Aus urheberrechtlichen Gründen präsentieren wir hier nur die Textstellen, die das Besondere dieses Gedichtes deutlich machen.

  • Auf der Seite
    https://textaussage.de/inhaltsangabe-gedicht-themenseite
    sind wir auf das Problem von Inhaltsangaben bei Gedichten eingegangen.
  • Die sollten für die Schülis eine Erleichterung sein – um erst mal an das Gedicht heranzukommen.
  • Dabei hat man leider übersehen, dass aus dem Deutschunterricht eigentlich nur bekannt ist, wie man die Handlung zum Beispiel einer Kurzgeschichte oder Ballade „angibt“.
  • Gedichte enthalten aber häufig keine Handlung – wie soll man dann eine Inhaltsangabe zu den Strophen verfassen.
  • Dazu kommt, dass Gedichte zum Teil sehr erklärungsbedürftig sind, nur Ansätze präsentieren, ansonsten Lücken und versteckte Appelle an Leser und Leserin, sich was einfallen zu lassen, was mit einer Verszeile gemeint sein könnte.

Soviel zum Problem – jetzt ein Versuch, es zu lösen.

Eine Art von Handlung ist im Gedicht absolut sicher – das sind die „Sprechhandlungen“, die Äußerungen des lyrischen Ichs.

Also dann: Fassen wir die doch einfach inhaltlich zusammen – und überlassen es dann der Lehrkraft, das zu bewerten – oder den Schülis anschließend noch bessere Tipps für Inhaltsangaben zu Gedichtstrophen zu geben.

Versuch 1

  1. In dem Gedicht geht es – wie der Titel schon deutlich macht, um eine moderne Landschaft.
  2. Die besteht aus Elementen unserer heutigen technischen Zivilisation, die aber gewissermaßen mit Rest-Erinnerungen an die Natur verbunden werden.
  3. So werden aus Straßenlaternen „Stahlbäume“.
  4. Die Stromdrähte „zweigen“ von Baum zu Baum, als wären sie ein Element des Waldes.
  5. Darunter befinden sich die „elektrischen Tiere“, die Menschen „im Herzen“ transportieren. Das könnten also Straßenbahnen sein.
  6. Ab der Zeile 7 wendet sich das lyrische Ich dann vorbeigehenden und damit potenziellen Beobachtern zu
  7. und stellt fest, dass die bei dieser Kombination von Technik und Natur „nichts weiter dabei“ finden.
  8. Interessant und sehr bedenkenswert dann die Erklärung am Schluss: Diese „steinerne Landschaft“ ist ja auch die „Mutter“ dieser Menschen. Es wird also angenommen, dass das Gewohnheitstier Mensch sich auch auf diese neue Wirklichkeit eingestellt hat und sie gar nicht mehr in ihren Bestandteilen und Reminiszenzen wahrnimmt.
  9. Das erledigt dafür das lyrische Ich in diesem Gedicht für alle diese längst angepassten Menschen.
  10. Insgesamt ein sehr schönes Gedicht mit einer Idee, die mit ihrer zweiteiligen Komposition sehr nachdenklich machen kann.

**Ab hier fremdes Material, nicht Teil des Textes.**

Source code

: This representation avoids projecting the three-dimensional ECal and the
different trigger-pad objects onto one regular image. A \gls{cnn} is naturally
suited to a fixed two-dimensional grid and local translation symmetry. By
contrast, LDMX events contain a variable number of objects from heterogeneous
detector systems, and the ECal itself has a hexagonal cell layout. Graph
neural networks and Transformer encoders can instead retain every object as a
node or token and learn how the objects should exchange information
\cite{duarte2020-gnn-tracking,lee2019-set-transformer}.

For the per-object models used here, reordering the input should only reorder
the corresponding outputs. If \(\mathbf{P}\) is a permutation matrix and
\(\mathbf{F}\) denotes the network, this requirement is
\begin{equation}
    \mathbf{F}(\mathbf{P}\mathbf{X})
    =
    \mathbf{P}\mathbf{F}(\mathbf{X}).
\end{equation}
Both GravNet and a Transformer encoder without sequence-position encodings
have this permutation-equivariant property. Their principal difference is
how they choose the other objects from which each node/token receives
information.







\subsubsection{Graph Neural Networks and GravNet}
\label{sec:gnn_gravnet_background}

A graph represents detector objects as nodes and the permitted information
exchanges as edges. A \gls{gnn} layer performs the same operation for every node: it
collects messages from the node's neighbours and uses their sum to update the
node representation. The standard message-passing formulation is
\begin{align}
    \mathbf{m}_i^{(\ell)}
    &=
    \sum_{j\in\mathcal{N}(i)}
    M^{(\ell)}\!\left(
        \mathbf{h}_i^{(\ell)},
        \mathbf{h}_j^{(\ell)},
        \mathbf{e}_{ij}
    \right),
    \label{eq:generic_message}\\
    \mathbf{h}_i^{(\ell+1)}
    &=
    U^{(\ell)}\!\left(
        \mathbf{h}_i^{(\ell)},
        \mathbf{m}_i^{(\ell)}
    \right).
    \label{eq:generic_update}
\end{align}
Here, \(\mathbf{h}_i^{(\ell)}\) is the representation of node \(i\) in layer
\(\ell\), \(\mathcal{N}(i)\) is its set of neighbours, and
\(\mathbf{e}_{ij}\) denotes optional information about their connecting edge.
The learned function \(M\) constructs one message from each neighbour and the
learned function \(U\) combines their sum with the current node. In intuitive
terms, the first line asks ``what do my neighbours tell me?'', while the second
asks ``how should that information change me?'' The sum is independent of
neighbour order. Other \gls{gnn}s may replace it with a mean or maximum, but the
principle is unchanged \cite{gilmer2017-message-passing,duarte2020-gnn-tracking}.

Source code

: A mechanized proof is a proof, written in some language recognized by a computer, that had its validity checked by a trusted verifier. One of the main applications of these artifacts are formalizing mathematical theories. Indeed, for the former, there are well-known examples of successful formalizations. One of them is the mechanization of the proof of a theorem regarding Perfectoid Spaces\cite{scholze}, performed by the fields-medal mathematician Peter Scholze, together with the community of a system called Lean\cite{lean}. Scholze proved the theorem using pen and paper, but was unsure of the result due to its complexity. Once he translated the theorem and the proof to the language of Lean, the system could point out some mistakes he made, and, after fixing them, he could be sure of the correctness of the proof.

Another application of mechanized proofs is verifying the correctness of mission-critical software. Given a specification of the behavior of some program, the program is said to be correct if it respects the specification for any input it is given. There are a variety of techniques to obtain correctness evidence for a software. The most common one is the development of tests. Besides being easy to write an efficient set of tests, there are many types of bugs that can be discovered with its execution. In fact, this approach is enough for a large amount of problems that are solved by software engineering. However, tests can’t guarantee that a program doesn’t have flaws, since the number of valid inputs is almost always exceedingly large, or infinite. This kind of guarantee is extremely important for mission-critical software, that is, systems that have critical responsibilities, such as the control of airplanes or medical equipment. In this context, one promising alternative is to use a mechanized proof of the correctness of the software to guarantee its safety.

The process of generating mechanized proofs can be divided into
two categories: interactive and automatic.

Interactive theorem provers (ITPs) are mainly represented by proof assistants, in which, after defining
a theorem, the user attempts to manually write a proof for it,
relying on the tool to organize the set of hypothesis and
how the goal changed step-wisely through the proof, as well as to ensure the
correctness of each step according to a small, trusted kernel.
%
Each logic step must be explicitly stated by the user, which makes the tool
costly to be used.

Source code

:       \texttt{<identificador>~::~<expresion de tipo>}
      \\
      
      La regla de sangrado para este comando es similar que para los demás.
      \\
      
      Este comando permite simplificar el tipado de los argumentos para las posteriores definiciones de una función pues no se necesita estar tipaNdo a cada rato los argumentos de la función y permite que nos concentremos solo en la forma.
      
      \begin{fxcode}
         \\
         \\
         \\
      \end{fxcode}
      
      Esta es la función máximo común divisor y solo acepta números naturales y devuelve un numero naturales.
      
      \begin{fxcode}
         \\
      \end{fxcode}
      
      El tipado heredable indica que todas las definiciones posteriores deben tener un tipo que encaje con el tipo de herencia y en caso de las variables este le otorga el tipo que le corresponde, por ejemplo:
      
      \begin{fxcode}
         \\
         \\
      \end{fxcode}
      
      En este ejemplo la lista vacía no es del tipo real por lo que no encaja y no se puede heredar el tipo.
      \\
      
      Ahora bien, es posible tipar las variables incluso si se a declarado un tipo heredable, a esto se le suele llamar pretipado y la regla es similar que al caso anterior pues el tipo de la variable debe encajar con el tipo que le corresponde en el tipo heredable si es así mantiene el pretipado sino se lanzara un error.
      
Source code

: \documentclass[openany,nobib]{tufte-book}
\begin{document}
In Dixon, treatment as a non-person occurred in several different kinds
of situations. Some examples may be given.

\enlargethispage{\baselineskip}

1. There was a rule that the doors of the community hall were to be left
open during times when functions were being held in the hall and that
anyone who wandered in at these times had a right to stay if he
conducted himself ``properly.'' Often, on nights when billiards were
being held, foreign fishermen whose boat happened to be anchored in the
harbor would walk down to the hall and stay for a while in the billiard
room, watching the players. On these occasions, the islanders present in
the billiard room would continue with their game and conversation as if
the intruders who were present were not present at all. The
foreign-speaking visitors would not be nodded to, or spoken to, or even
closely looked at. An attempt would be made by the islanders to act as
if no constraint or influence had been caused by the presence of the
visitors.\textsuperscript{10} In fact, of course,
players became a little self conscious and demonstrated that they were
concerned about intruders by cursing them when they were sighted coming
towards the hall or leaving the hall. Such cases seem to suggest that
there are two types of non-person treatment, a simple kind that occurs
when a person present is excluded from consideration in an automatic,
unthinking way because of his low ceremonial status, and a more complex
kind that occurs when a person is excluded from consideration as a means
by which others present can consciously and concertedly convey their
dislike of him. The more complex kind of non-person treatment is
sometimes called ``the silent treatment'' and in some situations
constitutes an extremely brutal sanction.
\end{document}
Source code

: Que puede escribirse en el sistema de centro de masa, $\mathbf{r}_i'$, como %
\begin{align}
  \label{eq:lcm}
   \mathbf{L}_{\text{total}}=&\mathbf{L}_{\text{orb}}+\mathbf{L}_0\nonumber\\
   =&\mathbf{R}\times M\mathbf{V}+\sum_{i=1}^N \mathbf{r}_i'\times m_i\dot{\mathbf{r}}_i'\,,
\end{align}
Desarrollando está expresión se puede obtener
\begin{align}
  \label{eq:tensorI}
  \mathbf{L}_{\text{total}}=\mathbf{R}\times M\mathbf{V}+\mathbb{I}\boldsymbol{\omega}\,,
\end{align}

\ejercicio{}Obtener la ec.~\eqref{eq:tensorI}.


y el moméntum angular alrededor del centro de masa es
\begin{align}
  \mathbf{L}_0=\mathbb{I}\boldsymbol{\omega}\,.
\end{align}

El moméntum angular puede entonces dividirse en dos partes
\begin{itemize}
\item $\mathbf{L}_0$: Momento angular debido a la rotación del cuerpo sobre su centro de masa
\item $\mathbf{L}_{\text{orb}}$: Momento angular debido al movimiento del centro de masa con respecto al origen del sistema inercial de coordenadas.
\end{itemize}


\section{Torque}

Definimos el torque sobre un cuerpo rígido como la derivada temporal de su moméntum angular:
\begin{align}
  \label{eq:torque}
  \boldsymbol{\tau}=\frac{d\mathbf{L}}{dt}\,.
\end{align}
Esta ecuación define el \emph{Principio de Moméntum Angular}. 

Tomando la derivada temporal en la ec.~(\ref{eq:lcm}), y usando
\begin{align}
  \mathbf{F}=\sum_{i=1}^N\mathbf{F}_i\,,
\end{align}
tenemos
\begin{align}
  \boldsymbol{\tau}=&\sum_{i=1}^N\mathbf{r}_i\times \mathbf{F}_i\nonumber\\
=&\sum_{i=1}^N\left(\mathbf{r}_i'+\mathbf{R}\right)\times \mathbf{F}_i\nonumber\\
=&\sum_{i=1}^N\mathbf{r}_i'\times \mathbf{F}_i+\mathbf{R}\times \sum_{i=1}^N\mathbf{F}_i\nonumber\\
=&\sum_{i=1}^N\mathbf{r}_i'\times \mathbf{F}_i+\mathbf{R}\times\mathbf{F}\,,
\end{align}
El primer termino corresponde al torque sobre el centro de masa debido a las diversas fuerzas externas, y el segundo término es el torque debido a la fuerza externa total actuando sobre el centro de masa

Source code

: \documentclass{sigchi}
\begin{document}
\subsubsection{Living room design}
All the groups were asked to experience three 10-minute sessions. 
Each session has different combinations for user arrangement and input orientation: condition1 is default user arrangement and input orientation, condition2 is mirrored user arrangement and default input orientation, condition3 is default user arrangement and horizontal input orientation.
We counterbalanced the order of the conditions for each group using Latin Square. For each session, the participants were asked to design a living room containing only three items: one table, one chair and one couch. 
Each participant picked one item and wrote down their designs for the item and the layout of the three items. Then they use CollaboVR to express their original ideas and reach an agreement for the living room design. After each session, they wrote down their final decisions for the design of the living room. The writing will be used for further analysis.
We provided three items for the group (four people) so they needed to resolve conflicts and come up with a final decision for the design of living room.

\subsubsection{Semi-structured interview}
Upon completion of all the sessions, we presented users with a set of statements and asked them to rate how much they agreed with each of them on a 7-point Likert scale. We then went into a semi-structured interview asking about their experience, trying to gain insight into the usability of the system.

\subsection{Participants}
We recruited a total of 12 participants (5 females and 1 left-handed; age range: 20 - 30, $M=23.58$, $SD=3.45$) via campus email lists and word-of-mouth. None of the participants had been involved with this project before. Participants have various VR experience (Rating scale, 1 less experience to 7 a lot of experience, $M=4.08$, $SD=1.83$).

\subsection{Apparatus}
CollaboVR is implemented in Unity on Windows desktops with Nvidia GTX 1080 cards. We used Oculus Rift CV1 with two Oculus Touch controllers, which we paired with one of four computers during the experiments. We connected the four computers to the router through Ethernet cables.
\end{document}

Jetzt merkt man, wie viel einfacher es ist, eine solche Kombination von Analyse und Interpretation zu schreiben als einen Text, der den Vorgaben der Inhaltsangabe zum Beispiel bei Kurzgeschichten entspricht: Nur Inhalt, keine Zitate, keine über das absolut Notwendige hinausgehenden Erläuterungsversuche.

2. Versuch

Nun also ein zweiter Versuch, der wirklich nur die Handlung inhaltlich präsentiert:

  1. In dem Gedicht geht es – wie der Titel schon deutlich macht, um eine moderne Landschaft.
  2. Das lyrische Ich präsentiert dann eine Kombination von moderner Technik und in ihr noch vorhandenen Erinnerungen an frühere Naturverhältnisse.
  3. Es folgt die Feststellung, dass das von den vorübergehenden Menschen aber gar nicht mehr wahrgenommen wird.
  4. Als Begründung wird angegeben, dass sie ja dieser unnatürlichen Landschaft entstammen wie ein Kind dem Mutterleib.

Fazit

  • Wenn bei der Analyse eines Gedichtes die Zusammenfassung des Inhalts verlangt wird,
  • dann macht aus der Not eine Tugend.
  • Geht also einfach von den „Sprech-Handlungen“ des lyrischen Ichs aus
  • und beschreibt ihre Abfolge genauso wie bei einer Kurzgeschichte.
  • Klärt vorher mit der Lehrkraft ab, wie ihr mit unklaren Verszeilen umgehen sollt. Dürfen dann die notwendigen Erklärungshypothesen mit in die Inhaltsangabe – oder?
  • sollte man nicht einfach anerkennen, dass Gedichte keine Kurzgeschichten sind – also eine eigene Art von Inhaltsangabe verlangen.